Material shown>
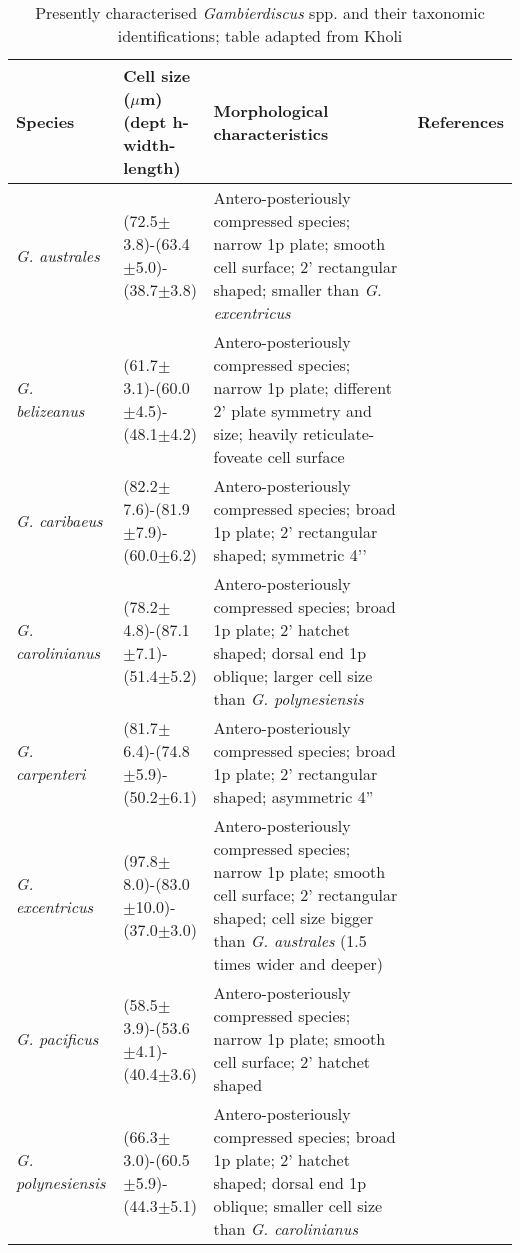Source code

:\documentclass[12pt]{article}
\begin{document}
\begin{longtable}{ |  p{1.6cm} | p{3.2cm} | p{6.7cm} |  p{2.5cm} | }
\caption{Presently characterised \emph{Gambierdiscus} spp. and their taxonomic identifications; table adapted from Kholi \cite{kohli2013Gambierdiscus}}\\
\hline
\label{tbl:MorphTable}
\textbf{Species} & \textbf{Cell size ($\mu$m) (dept h-width-length)} & \textbf{Morphological characteristics} & \textbf{References} \\
\hline
 \emph{G. australes} & (72.5$\pm$3.8)-(63.4$\pm$5.0)-(38.7$\pm$3.8) & Antero-posteriously compressed species; narrow 1p plate; smooth cell surface; 2' rectangular shaped; smaller than \emph{G. excentricus} &  \cite{chinain1999morphology,litaker2009taxonomy} \\
\hline
 \emph{G. belizeanus} & (61.7$\pm$3.1)-(60.0$\pm$4.5)-(48.1$\pm$4.2) & Antero-posteriously compressed species; narrow 1p plate; different 2' plate symmetry and size; heavily reticulate-foveate cell surface & \cite{litaker2009taxonomy,faust1995observation} \\
\hline
 \emph{G. caribaeus} & (82.2$\pm$7.6)-(81.9$\pm$7.9)-(60.0$\pm$6.2) & Antero-posteriously compressed species; broad 1p plate; 2’ rectangular shaped; symmetric 4’’  & \cite{litaker2009taxonomy} \\
\hline
 \emph{G. carolinianus} & (78.2$\pm$4.8)-(87.1$\pm$7.1)-(51.4$\pm$5.2) & Antero-posteriously compressed species; broad 1p plate; 2’ hatchet shaped; dorsal end 1p oblique; larger cell size than \emph{G. polynesiensis}  & \cite{litaker2009taxonomy} \\
\hline
 \emph{G. carpenteri} & (81.7$\pm$6.4)-(74.8$\pm$5.9)-(50.2$\pm$6.1) & Antero-posteriously compressed species; broad 1p plate; 2’ rectangular shaped; asymmetric 4''   & \cite{litaker2009taxonomy} \\
\hline
  \emph{G. excentricus} & (97.8$\pm$8.0)-(83.0$\pm$10.0)-(37.0$\pm$3.0) & Antero-posteriously compressed species; narrow 1p plate; smooth cell surface; 2’ rectangular shaped; cell size bigger than \emph{G. australes} (1.5 times wider and deeper)   & \cite{litaker2009taxonomy} \\
\hline
  \emph{G. pacificus} & (58.5$\pm$3.9)-(53.6$\pm$4.1)-(40.4$\pm$3.6) & Antero-posteriously compressed species; narrow 1p plate; smooth cell surface; 2' hatchet shaped   & \cite{litaker2009taxonomy,chinain1999morphology} \\
\hline
 \emph{G. polynesiensis} & (66.3$\pm$3.0)-(60.5$\pm$5.9)-(44.3$\pm$5.1) & Antero-posteriously compressed species; broad 1p plate; 2’ hatchet shaped; dorsal end 1p oblique; smaller cell size than \emph{G. carolinianus}   & \cite{litaker2009taxonomy,chinain1999morphology} \\

\end{longtable}
\end{document}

Work task>
Only the lines from the one containing "1p oblique; smaller" through the end of the data above are wanted, both ends included; restate them word for word.

Finished task>
 \emph{G. polynesiensis} & (66.3$\pm$3.0)-(60.5$\pm$5.9)-(44.3$\pm$5.1) & Antero-posteriously compressed species; broad 1p plate; 2’ hatchet shaped; dorsal end 1p oblique; smaller cell size than \emph{G. carolinianus}   & \cite{litaker2009taxonomy,chinain1999morphology} \\

\end{longtable}
\end{document}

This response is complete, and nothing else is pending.